I Sound si formano nel 1979, dando alle stampe, l’anno successivo, Jeopardy, il primo disco. A quel tempo, a dominare, furono produzioni a basso costo, caratterizzate da suoni scarni ed essenziali, evocanti gli umori del punk, per quanto quella frenesia viene qui magistralmente contenuta trovando nei testi l’unica possibile via di fuga.
La stampa del tempo li celebrava, sebbene il successo commerciale restò una chimera: Borland subì pressioni da parte dei discografici, secondo i quali la sua musica avrebbe dovuto essere maggiormente fruibile dalla massa. Tre gli album a seguire: il capolavoro From The Lion’s Mouth (1981), il minore All Fall Down (1982), album che sancì a livello creativo la crisi della band superata brillantemente con i due dischi a seguire, l’Ep Shock of Delight (1984), seguito alla fine dello stesso anno da Heads And Hearts. La discografia inedita dei Sound si concluse con l’ottimo Thunder Up (1987).
Nessuno di questi lavori riuscì mai ad accontentare le aspettative dei discografici; i Sound provarono a restare fedeli a se stessi evocando gli stilemi di un pop raffinato, in bilico tra atmosfere new wave e una visione personale affatto scontata della musica.
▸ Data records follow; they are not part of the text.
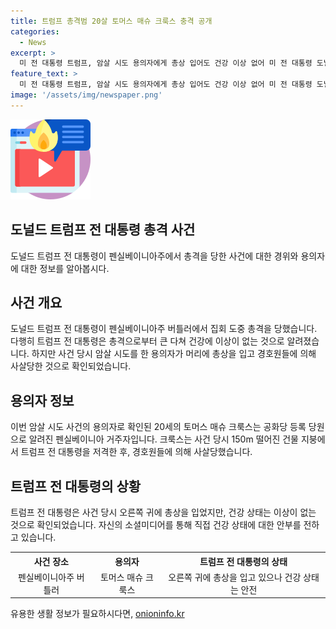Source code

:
 ```yaml
---
title: 트럼프 총격범 20살 토머스 매슈 크룩스 충격 공개
categories:
  - News
excerpt: >
  미 전 대통령 트럼프, 암살 시도 용의자에게 총상 입어도 건강 이상 없어 미 전 대통령 도널드 트럼프가 펜실베이니아 주에서 암살 시도를 당한 후에도 안전하다. 20세 용의자는 트럼프의 집회에서 저격을 시도한 뒤 경호원들에 의해 총격 당했다. 트럼프는 상처를 입었지만 건강상의 문제는 없다고 밝혔다.
feature_text: >
  미 전 대통령 트럼프, 암살 시도 용의자에게 총상 입어도 건강 이상 없어 미 전 대통령 도널드 트럼프가 펜실베이니아 주에서 암살 시도를 당한 후에도 안전하다. 20세 용의자는 트럼프의 집회에서 저격을 시도한 뒤 경호원들에 의해 총격 당했다. 트럼프는 상처를 입었지만 건강상의 문제는 없다고 밝혔다.
image: '/assets/img/newspaper.png'
---
```


<p><img src="/assets/img/news.png" alt="rentncar 속보" /></p>

<h2 data-ke-size="size26">도널드 트럼프 전 대통령 총격 사건</h2>

<p data-ke-size="size16">도널드 트럼프 전 대통령이 펜실베이니아주에서 총격을 당한 사건에 대한 경위와 용의자에 대한 정보를 알아봅시다.</p>

<h2 data-ke-size="size24">사건 개요</h2>

<p data-ke-size="size16">도널드 트럼프 전 대통령이 펜실베이니아주 버틀러에서 집회 도중 총격을 당했습니다. 다행히 트럼프 전 대통령은 총격으로부터 큰 다쳐 건강에 이상이 없는 것으로 알려졌습니다. 하지만 사건 당시 암살 시도를 한 용의자가 머리에 총상을 입고 경호원들에 의해 사살당한 것으로 확인되었습니다.</p>

<h2 data-ke-size="size24">용의자 정보</h2>

<p data-ke-size="size16">이번 암살 시도 사건의 용의자로 확인된 20세의 토머스 매슈 크룩스는 공화당 등록 당원으로 알려진 펜실베이니아 거주자입니다. 크룩스는 사건 당시 150m 떨어진 건물 지붕에서 트럼프 전 대통령을 저격한 후, 경호원들에 의해 사살당했습니다.</p>

<h2 data-ke-size="size24">트럼프 전 대통령의 상황</h2>

<p data-ke-size="size16">트럼프 전 대통령은 사건 당시 오른쪽 귀에 총상을 입었지만, 건강 상태는 이상이 없는 것으로 확인되었습니다. 자신의 소셜미디어를 통해 직접 건강 상태에 대한 안부를 전하고 있습니다.</p>

<table>
  <tr>
    <th>사건 장소</th>
    <th>용의자</th>
    <th>트럼프 전 대통령의 상태</th>
  </tr>
  <tr>
    <td style="text-align: center; height: 17px;">펜실베이니아주 버틀러</td>
    <td style="text-align: center; height: 17px;">토머스 매슈 크룩스</td>
    <td style="text-align: center; height: 17px;">오른쪽 귀에 총상을 입고 있으나 건강 상태는 안전</td>
  </tr>
</table>
유용한 생활 정보가 필요하시다면, <a href="https://onioninfo.kr" rel="dofollow">onioninfo.kr</a>



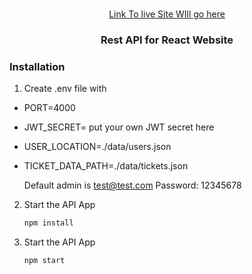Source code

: <br />
<p align="center">
  <a href="#">
  Link To live Site WIll go here</a>
  <h3 align="center">Rest API for React Website</h3>


### Installation
1. Create .env file with
  
* PORT=4000
* JWT_SECRET= put your own JWT secret here 
* USER_LOCATION=./data/users.json
* TICKET_DATA_PATH=./data/tickets.json
  

  Default admin is test@test.com
  Password: 12345678

  
2. Start the API App
   ```sh
   npm install
   ```
   
2. Start the API App
   ```sh
   npm start
   ```
   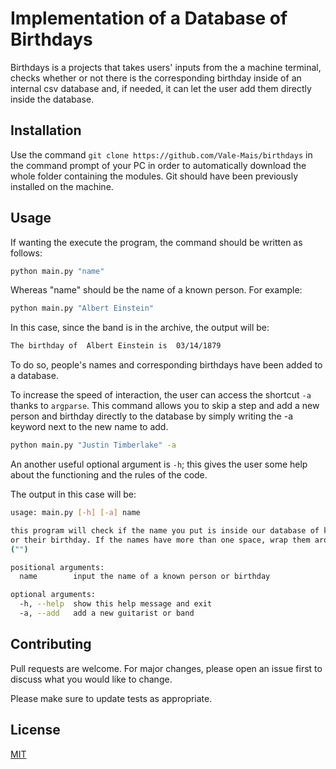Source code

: # Implementation of a Database of Birthdays

Birthdays is a projects that takes users' inputs from the a machine terminal, checks whether or not 
there is the corresponding birthday inside of an internal csv database and, if needed, it can let the user add them directly 
inside the database.

## Installation

Use the command `git clone https://github.com/Vale-Mais/birthdays` in the command prompt
of your PC in order to automatically download the whole folder containing the modules.
Git should have been previously installed on the machine.

## Usage

If wanting the execute the program, the command should be written as follows:

```bash
python main.py "name"
```

Whereas "name" should be the name of a known person. 
For example:

```bash
python main.py "Albert Einstein"
```

In this case, since the band is in the archive, the output will be:

```bash
The birthday of  Albert Einstein is  03/14/1879
```

To do so, people's names and corresponding birthdays have been added to a database. 

To increase the speed of interaction, the user can access the shortcut `-a` thanks to `argparse`.
This command allows you to skip a step and add a new person and birthday directly to the database by simply writing the -a keyword next to the new name to add.

```bash
python main.py "Justin Timberlake" -a
```

An another useful optional argument is `-h`; this gives the user some help about the functioning and the rules of the code.

The output in this case will be:

```bash
usage: main.py [-h] [-a] name

this program will check if the name you put is inside our database of known people
or their birthday. If the names have more than one space, wrap them around quotes
("")

positional arguments:
  name        input the name of a known person or birthday

optional arguments:
  -h, --help  show this help message and exit
  -a, --add   add a new guitarist or band
```

## Contributing

Pull requests are welcome. For major changes, please open an issue first to discuss what you would like to change.

Please make sure to update tests as appropriate.

## License

[MIT](https://choosealicense.com/licenses/mit/)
Evitando di addentrarsi ulteriormente dentro dinamiche specifiche, è però possibile consigliarne in toto la discografia: giovani e meno giovani facciano lo sforzo e mettano mano al portafogli, i dischi dei Sound dovrebbero essere orgogliosamente esposti sugli scaffali della propria cameretta. Un impegno che certamente ripagherà e che ancora una volta potrà indurre a restare sereni: il futuro della musica è salvo, finché sarà possibile cercarlo tra le pieghe di un imponderabile passato.
Adrian Borland, cantante e persona normale, rifuggì i cliché di un mondo, quello della musica, che sentiva appartenergli solamente in parte. Continuò comunque a produrre dischi anche lontano dal gruppo, ognuno di questi marchiato secondo uno stile inconfondibile.
Negli ultimi anni di vita, optò per la solitudine, lontano dai riflettori e dagli eccessi scandalistici che generalmente regolano il mondo dorato delle rockstar. Si ritrovò a seguire le strade impervie di una vita in salita, dominata dall’inquietudine e dal malessere esistenziale che, nel corso del tempo, lo portarono a perdere la partita più importante: quella con la propria esistenza.
Sprofondato in una cupa depressione, il 26 aprile 1999, a soli 41 anni, Adrian Borland si tolse la vita gettandosi sotto un treno in una stazione di Londra. Restano di lui il lavoro di fine musicista e un insieme di parole, di note scolpite nel tempo e nella memoria di chi ha avuto modo di amarlo.